Single digit temperatures are not only dangerous to you and your home but also your vehicle.
If you must drive in below freezing temperatures, start your car and let it warm up before you get on the road.
Mechanics at Blue Ridge Truck & Auto in Roanoke say if you have an older car, that's mid 90's or older, let the car warm up for 20 to 30 minutes; for a newer car, at least 15 minutes. "Even if your antifreeze is rated to 30 below, if it's 2 degrees outside and you jump in your car and take off, with the wind chill going against the radiator, your antifreeze could still freeze," explained service manager Alan Favera.
The battery in your car has a life span of 3 to 5 years. If the battery is due for a change, do it before freezing temperatures arrive.
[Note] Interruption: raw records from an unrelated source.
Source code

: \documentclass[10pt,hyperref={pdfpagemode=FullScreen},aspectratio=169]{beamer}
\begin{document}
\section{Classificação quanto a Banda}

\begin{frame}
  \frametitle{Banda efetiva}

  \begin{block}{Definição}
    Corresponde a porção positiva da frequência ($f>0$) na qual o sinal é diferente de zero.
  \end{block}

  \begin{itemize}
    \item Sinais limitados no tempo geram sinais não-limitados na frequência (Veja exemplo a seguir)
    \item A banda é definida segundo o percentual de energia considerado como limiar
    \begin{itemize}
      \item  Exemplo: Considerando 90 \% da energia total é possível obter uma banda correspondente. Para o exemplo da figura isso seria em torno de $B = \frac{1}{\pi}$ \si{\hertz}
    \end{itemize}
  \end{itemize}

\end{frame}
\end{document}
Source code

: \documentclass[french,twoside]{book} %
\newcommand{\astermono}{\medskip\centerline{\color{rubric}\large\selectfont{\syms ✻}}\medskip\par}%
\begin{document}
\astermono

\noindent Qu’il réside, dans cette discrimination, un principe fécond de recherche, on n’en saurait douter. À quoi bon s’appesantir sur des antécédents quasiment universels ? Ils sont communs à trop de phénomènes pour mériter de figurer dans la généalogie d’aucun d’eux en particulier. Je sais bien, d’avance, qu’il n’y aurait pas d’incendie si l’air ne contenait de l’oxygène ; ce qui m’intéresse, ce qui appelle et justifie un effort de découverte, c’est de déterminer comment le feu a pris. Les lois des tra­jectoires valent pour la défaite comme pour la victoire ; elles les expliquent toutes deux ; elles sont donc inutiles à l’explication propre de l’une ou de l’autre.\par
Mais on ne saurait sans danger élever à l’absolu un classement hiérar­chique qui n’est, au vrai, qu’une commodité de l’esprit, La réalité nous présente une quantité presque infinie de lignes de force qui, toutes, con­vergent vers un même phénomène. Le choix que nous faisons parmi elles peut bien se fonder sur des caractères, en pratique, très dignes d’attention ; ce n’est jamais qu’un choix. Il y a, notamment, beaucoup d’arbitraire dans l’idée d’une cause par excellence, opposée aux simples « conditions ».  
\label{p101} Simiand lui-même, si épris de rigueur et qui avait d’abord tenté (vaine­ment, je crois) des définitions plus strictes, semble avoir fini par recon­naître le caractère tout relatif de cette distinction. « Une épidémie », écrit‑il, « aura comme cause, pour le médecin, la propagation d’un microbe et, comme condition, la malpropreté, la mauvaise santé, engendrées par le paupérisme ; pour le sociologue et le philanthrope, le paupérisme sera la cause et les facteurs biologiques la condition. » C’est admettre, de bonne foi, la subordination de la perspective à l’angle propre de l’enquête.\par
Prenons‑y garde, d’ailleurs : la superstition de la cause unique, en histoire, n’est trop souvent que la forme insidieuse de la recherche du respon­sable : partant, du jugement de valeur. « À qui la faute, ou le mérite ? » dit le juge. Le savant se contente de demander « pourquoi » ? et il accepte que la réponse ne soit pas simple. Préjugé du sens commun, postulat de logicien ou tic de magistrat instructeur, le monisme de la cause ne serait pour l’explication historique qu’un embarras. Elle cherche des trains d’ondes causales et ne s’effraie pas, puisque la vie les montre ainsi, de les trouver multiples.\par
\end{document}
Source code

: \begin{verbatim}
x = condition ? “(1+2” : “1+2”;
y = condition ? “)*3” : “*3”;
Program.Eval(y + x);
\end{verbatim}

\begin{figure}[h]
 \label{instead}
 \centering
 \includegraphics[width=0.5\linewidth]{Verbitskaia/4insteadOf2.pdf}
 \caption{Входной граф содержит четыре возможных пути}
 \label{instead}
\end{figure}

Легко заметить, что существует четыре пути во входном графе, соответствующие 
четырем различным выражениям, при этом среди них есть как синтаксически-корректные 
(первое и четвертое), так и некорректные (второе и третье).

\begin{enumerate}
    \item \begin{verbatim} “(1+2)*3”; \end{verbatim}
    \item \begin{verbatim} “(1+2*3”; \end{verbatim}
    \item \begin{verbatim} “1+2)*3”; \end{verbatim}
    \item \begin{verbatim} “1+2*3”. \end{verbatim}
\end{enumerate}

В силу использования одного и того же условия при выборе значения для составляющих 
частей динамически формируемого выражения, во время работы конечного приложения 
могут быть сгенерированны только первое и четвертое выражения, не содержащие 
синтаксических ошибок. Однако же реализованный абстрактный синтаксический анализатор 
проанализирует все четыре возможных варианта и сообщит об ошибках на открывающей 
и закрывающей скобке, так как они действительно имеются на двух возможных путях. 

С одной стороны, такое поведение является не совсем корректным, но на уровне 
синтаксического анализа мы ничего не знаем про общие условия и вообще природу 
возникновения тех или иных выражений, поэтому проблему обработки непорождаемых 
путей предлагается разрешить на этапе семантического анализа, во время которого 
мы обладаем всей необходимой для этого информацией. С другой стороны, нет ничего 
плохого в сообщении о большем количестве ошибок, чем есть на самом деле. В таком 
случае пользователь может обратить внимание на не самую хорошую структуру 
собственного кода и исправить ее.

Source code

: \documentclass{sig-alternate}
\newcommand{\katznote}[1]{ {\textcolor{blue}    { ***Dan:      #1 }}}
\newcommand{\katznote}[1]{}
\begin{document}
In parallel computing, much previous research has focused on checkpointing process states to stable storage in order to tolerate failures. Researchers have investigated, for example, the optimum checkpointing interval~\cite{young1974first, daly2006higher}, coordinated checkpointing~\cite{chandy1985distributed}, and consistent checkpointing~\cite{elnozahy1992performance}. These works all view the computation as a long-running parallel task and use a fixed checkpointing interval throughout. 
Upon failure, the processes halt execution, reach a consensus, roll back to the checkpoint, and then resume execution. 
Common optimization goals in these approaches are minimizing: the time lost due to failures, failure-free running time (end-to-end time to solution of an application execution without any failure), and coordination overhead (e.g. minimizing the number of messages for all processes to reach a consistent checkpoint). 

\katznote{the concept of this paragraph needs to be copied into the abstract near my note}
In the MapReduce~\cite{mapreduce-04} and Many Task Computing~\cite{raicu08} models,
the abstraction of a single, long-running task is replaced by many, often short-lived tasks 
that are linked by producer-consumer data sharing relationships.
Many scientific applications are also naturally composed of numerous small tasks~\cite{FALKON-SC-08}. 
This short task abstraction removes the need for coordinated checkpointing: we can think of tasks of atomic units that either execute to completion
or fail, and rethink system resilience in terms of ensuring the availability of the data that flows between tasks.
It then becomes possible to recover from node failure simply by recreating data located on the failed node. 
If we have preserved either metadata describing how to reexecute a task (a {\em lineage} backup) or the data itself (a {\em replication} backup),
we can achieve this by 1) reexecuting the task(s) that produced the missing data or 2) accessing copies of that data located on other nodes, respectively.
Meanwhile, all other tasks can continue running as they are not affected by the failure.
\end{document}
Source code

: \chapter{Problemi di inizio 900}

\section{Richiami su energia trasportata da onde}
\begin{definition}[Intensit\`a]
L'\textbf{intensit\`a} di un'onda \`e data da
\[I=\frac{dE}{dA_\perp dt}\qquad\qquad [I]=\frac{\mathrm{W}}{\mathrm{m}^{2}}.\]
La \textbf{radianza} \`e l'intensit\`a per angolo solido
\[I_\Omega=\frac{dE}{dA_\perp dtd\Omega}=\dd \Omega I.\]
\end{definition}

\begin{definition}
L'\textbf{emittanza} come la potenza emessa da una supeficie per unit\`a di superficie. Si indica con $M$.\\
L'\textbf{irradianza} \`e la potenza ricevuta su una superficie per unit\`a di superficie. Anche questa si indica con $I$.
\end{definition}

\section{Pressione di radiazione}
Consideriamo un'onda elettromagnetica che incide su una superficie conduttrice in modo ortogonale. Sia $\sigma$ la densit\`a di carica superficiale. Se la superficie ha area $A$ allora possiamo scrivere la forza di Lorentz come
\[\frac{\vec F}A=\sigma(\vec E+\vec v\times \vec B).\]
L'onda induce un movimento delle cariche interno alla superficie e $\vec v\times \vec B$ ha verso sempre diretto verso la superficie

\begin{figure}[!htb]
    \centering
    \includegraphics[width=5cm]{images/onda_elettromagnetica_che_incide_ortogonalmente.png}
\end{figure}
Mechanics also warn to check your belts and hoses. "Your belts and hoses are made of rubber. Anytime you’re dealing with extreme cold temperatures, rubber gets hard, cracks, and dry rots. This can cause the belts and hoses to bust, split open or just tear in half," says Favera.
Many drivers use the parking brake as habit, no matter where they're parked. But use caution if it's extremely cold outside. A water puddle or rain can cause the parking brake to freeze and the only way to thaw it out is waiting till temperatures increase.
When it comes to your tires, whether it's hot or cold, Favera says to check the pressure. “The air pressure in your tire increases or decreases one pound per every ten degrees." Making sure your tire pressure is accurate could save you from a blowout and bad gas mileage.
AAA says anytime there's a cold snap, the need for roadside assistance always goes up.
The main cause for emergency road-side assistance during below freezing temperatures is due to a dead battery.